I never encountered this until running on a multi-core system.

My application calls Xinitscr(), and then in my main thread calls init_pair() which never returns. The child process spawned by XCursesInitscr() is at 100% CPU. Attaching to the child process shows it stuck in _XtWaitForSomething() inside XtAppMainLoop(). The parent process is blocked at the read() in XC_read_socket().

Inserting a sleep(2) at the beginning of _setup_curses() in pdcx11.c alleviates this issue for this machine. Also, manually stepping through the parent process _setup_curses() in gdb makes this non-reproducible.

This looks very similar to https://bugs.freedesktop.org/show_bug.cgi?id=809 .


  • Happy to see this report, it has a lot of interesting info.

    I'd say this seems not related to single/multi core, I am reproducing this very same problem in a single core system. This system is a Debian GNU/linux testing box (running xorg 7.7).

    An interesting info is that I could not reproduce this problem with Debian GNU/linux stable (squeeze) box (running xorg 7.5), so this may be related to recent changes in xorg.

    By the way , I tried with sleep(1) and seems to also work in my box, but since this is a workaround rather than a full fix using sleep(2) should not be a burden and probably makes more systems hide this problem.

  • I can finally reproduce this myself, since I upgraded from OS X 10.6 to 10.8.

  • Replace XtAppMainLoop() call.

  • Here's something interesting... I figured the ultimate way to kill this was to eliminate any possible race conditions by changing to a single-process model (something I wanted to do anyway).

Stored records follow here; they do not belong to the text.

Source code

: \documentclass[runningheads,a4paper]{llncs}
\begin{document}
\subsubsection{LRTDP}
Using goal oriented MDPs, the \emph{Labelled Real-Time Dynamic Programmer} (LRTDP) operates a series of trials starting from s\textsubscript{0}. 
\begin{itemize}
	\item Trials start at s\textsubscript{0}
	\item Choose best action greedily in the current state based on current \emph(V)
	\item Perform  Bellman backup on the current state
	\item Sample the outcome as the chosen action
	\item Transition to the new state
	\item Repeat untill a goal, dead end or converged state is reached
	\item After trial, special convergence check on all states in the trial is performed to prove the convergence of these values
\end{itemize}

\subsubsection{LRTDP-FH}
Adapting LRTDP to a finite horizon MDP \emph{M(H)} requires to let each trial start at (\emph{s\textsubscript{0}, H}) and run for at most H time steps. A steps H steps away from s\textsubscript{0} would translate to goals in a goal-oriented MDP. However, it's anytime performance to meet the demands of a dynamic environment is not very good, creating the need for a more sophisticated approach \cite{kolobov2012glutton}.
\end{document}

As the very first baby step in that direction, I replaced the call to XtAppMainLoop() with the canonical implementation of that function (as seen at http://www.cs.cf.ac.uk/Dave/X_lecture/node16.html for example) -- and the problem went away, for me. I'd be interested to hear if this works for others. Patch attached as event-patch.diff.

    • assigned_to: nobody --> wmcbrine
    • status: open --> open-accepted
  • Another point -- if I change to the code shown here: http://www.spinics.net/lists/xorg/msg52062.html -- the version that uses XtAppProcessEvent() -- the hang returns. Follow-ups suggest this may actually be the way XtAppMainLoop() is implemented in X.org now (I don't have source handy to check).

  • I've gone ahead and added this patch to CVS for now.